What needs to be done
Using the material below, print the line that contains "- 📚 Evidencias", the line that contains "1 - Dans le", and every line in between, exactly and nothing else.

** Opening Records for this exercise block **

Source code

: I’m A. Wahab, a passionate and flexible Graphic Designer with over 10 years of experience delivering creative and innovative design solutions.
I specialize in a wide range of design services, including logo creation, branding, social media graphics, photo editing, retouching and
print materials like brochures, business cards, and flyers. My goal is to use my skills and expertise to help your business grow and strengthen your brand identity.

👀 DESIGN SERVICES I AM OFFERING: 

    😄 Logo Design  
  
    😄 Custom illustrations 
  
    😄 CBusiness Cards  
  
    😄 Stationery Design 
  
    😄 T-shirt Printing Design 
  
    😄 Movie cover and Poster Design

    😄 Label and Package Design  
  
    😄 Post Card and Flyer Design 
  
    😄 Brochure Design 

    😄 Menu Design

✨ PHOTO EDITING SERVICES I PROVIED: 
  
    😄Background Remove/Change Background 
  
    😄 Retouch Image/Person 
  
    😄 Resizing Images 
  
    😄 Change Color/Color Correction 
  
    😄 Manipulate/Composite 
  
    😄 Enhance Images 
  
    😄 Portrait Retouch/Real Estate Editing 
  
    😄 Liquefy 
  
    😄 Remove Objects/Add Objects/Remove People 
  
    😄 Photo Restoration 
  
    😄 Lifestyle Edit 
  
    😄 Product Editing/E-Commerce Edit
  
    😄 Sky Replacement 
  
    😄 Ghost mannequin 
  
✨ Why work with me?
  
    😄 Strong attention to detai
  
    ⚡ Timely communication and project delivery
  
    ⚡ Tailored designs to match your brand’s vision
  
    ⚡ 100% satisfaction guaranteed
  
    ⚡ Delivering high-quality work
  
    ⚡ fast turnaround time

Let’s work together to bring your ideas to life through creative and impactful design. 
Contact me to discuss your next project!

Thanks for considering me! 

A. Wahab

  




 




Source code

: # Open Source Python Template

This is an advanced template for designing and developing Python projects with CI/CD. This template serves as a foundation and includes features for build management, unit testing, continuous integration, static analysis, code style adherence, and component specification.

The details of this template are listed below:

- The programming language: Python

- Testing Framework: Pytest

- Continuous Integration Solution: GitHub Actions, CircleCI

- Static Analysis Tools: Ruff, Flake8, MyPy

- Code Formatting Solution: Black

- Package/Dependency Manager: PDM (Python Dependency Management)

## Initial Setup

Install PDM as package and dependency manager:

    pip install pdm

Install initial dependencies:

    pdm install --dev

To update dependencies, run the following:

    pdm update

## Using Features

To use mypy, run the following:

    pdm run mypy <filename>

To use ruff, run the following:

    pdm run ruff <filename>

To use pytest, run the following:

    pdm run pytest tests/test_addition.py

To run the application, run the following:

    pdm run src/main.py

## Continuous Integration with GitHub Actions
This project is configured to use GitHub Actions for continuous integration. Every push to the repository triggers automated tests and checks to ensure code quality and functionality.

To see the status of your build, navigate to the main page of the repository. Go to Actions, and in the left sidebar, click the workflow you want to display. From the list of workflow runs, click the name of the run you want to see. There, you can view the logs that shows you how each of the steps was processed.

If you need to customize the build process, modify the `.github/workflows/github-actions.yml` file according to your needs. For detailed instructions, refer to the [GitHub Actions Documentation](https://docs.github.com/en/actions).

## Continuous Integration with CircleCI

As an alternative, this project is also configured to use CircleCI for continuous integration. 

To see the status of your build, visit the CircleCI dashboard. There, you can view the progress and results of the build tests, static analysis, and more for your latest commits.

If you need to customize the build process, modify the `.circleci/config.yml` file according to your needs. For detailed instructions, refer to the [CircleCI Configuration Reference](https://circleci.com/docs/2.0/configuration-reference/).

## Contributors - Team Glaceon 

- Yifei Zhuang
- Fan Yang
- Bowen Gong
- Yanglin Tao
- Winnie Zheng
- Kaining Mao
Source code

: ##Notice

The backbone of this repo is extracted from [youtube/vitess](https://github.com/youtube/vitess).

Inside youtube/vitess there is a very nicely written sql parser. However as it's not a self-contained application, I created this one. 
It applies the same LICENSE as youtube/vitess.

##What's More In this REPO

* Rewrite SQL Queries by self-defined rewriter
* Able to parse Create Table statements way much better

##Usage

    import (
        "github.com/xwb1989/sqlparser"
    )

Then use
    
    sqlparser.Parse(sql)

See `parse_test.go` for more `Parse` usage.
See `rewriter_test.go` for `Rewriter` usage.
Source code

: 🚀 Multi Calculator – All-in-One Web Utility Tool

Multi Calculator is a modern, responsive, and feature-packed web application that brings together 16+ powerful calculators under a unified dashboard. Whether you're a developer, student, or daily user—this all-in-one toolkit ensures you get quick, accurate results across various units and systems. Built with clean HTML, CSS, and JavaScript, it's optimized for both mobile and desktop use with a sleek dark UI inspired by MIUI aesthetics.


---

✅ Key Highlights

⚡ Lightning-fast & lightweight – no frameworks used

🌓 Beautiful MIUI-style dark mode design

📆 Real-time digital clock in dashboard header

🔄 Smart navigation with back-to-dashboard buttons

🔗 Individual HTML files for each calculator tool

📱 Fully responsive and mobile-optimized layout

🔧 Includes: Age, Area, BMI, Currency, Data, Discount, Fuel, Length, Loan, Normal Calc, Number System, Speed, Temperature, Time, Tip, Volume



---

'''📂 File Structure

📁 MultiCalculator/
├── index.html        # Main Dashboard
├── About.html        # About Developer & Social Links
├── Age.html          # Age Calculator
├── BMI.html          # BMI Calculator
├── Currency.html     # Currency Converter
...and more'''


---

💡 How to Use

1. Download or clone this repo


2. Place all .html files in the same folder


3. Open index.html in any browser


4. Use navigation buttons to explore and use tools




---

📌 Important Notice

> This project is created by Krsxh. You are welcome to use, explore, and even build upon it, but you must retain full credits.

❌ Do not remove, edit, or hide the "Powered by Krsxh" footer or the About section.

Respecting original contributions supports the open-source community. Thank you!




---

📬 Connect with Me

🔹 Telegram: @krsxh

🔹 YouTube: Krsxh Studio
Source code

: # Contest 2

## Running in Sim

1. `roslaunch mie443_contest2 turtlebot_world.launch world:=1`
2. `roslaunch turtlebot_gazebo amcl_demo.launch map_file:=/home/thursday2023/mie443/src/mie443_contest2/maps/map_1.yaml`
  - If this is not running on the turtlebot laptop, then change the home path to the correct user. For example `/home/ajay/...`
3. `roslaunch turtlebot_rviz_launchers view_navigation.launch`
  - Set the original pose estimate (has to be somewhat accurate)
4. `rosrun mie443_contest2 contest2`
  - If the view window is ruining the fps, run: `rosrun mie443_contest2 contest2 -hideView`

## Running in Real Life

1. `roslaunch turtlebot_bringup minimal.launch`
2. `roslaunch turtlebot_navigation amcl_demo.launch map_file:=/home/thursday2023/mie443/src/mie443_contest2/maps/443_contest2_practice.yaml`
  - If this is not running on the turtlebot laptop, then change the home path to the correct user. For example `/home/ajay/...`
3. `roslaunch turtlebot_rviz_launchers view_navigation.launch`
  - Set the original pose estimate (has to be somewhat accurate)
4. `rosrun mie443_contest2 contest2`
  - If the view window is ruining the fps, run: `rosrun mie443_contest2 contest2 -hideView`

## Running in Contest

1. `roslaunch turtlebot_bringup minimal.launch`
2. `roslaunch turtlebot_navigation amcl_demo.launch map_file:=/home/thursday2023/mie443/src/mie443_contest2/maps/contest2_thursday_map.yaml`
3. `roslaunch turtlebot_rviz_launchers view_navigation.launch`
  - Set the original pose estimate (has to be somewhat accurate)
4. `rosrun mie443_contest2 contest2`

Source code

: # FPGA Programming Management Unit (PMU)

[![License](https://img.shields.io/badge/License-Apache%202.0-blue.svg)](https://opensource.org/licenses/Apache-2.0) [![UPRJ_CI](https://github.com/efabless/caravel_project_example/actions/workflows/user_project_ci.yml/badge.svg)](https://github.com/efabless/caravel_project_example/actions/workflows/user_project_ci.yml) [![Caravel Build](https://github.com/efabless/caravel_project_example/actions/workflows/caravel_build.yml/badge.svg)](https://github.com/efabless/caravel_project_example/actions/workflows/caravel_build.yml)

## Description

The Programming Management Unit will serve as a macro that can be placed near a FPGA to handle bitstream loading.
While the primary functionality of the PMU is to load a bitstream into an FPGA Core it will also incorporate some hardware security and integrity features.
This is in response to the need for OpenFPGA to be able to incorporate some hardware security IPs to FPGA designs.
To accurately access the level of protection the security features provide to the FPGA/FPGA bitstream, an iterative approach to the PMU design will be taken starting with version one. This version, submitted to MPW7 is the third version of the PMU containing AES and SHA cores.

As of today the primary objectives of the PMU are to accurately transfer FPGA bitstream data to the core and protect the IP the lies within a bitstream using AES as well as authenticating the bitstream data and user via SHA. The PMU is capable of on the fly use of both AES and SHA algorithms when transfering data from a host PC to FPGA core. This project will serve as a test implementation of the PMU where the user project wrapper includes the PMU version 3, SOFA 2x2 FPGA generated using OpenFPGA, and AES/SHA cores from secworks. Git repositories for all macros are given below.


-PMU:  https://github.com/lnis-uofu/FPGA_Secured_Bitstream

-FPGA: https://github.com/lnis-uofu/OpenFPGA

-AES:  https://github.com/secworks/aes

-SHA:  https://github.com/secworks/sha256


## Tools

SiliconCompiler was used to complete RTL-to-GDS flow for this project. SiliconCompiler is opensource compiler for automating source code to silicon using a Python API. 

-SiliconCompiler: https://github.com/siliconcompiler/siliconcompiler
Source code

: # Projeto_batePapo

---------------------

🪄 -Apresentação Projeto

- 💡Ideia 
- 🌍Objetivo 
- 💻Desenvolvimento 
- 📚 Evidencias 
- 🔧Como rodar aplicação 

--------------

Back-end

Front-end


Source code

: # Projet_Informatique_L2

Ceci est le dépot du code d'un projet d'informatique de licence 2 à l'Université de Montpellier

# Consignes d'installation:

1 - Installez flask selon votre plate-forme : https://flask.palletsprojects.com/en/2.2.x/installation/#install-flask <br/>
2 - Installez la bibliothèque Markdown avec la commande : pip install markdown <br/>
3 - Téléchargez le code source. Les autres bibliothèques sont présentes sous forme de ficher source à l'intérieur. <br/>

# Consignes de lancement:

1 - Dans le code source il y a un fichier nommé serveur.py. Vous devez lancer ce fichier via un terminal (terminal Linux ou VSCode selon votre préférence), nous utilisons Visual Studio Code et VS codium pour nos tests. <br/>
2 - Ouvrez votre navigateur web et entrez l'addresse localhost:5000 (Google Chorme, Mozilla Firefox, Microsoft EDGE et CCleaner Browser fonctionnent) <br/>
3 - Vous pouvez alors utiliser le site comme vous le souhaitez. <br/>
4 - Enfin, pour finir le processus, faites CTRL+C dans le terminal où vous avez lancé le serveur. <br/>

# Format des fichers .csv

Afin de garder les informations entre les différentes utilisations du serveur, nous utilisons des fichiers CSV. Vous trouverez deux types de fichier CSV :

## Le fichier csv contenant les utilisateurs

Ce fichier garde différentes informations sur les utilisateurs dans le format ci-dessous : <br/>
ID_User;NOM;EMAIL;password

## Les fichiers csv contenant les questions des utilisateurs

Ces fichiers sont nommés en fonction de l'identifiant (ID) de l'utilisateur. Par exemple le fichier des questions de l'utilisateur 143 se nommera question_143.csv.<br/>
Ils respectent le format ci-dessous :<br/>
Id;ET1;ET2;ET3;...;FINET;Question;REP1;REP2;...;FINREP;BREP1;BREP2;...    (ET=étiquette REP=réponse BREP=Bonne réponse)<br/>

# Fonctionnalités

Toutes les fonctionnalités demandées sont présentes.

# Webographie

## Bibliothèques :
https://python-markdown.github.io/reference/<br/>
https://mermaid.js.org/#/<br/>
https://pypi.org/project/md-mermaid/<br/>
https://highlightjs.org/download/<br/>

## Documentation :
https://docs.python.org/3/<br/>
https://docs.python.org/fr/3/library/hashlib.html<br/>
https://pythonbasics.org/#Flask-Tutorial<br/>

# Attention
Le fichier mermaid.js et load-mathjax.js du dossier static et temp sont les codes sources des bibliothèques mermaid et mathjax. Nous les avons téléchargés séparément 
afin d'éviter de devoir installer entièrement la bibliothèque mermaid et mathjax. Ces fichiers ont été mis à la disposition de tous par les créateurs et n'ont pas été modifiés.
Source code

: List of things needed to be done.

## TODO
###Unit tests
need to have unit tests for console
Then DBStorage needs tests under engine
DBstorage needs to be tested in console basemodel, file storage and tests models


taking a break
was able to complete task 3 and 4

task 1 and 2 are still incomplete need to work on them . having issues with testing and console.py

** Closing Records for this exercise block **

Exercise output
- 📚 Evidencias 
- 🔧Como rodar aplicação 

--------------

Back-end

Front-end


Source code

: # Projet_Informatique_L2

Ceci est le dépot du code d'un projet d'informatique de licence 2 à l'Université de Montpellier

# Consignes d'installation:

1 - Installez flask selon votre plate-forme : https://flask.palletsprojects.com/en/2.2.x/installation/#install-flask <br/>
2 - Installez la bibliothèque Markdown avec la commande : pip install markdown <br/>
3 - Téléchargez le code source. Les autres bibliothèques sont présentes sous forme de ficher source à l'intérieur. <br/>

# Consignes de lancement:

1 - Dans le code source il y a un fichier nommé serveur.py. Vous devez lancer ce fichier via un terminal (terminal Linux ou VSCode selon votre préférence), nous utilisons Visual Studio Code et VS codium pour nos tests. <br/>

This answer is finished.